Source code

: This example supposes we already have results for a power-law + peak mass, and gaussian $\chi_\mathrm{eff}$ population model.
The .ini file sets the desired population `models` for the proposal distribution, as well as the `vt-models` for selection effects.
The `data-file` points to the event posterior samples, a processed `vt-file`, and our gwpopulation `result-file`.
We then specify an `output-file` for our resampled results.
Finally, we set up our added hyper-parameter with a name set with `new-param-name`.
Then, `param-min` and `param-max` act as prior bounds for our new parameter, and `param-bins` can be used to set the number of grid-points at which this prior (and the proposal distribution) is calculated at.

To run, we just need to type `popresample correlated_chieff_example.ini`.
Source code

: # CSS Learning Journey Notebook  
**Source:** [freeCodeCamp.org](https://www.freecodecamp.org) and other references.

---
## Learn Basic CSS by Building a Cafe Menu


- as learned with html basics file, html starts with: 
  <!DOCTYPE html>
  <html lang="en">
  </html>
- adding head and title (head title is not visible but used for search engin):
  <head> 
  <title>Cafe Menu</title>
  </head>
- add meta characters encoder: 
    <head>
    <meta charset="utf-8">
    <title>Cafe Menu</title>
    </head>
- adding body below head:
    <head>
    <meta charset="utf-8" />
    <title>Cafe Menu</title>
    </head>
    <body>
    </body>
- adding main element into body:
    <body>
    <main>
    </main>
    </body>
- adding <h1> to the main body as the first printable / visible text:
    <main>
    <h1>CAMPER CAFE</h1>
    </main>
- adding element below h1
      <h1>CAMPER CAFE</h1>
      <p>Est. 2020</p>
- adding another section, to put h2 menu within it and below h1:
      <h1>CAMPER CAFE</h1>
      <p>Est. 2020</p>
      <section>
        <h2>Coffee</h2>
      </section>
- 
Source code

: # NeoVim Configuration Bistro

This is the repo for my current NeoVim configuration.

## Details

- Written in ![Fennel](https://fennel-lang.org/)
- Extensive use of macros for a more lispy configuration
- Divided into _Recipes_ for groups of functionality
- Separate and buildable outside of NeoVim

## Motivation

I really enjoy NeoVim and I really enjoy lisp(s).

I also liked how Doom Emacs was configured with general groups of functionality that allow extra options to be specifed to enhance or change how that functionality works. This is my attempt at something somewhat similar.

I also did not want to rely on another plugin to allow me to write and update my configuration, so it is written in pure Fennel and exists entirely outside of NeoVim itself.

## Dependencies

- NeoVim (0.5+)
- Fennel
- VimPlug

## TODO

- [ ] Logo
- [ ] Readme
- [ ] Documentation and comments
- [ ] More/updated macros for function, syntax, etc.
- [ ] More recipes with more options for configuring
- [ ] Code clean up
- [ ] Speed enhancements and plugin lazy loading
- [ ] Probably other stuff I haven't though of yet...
▬▬▬
Directions for this task >>
Extract, exactly, the lines above that begin at the line containing "- [ ] More/updated" and end at the final line of the records; add no other text.

Task result >>
- [ ] More/updated macros for function, syntax, etc.
- [ ] More recipes with more options for configuring
- [ ] Code clean up
- [ ] Speed enhancements and plugin lazy loading
- [ ] Probably other stuff I haven't though of yet...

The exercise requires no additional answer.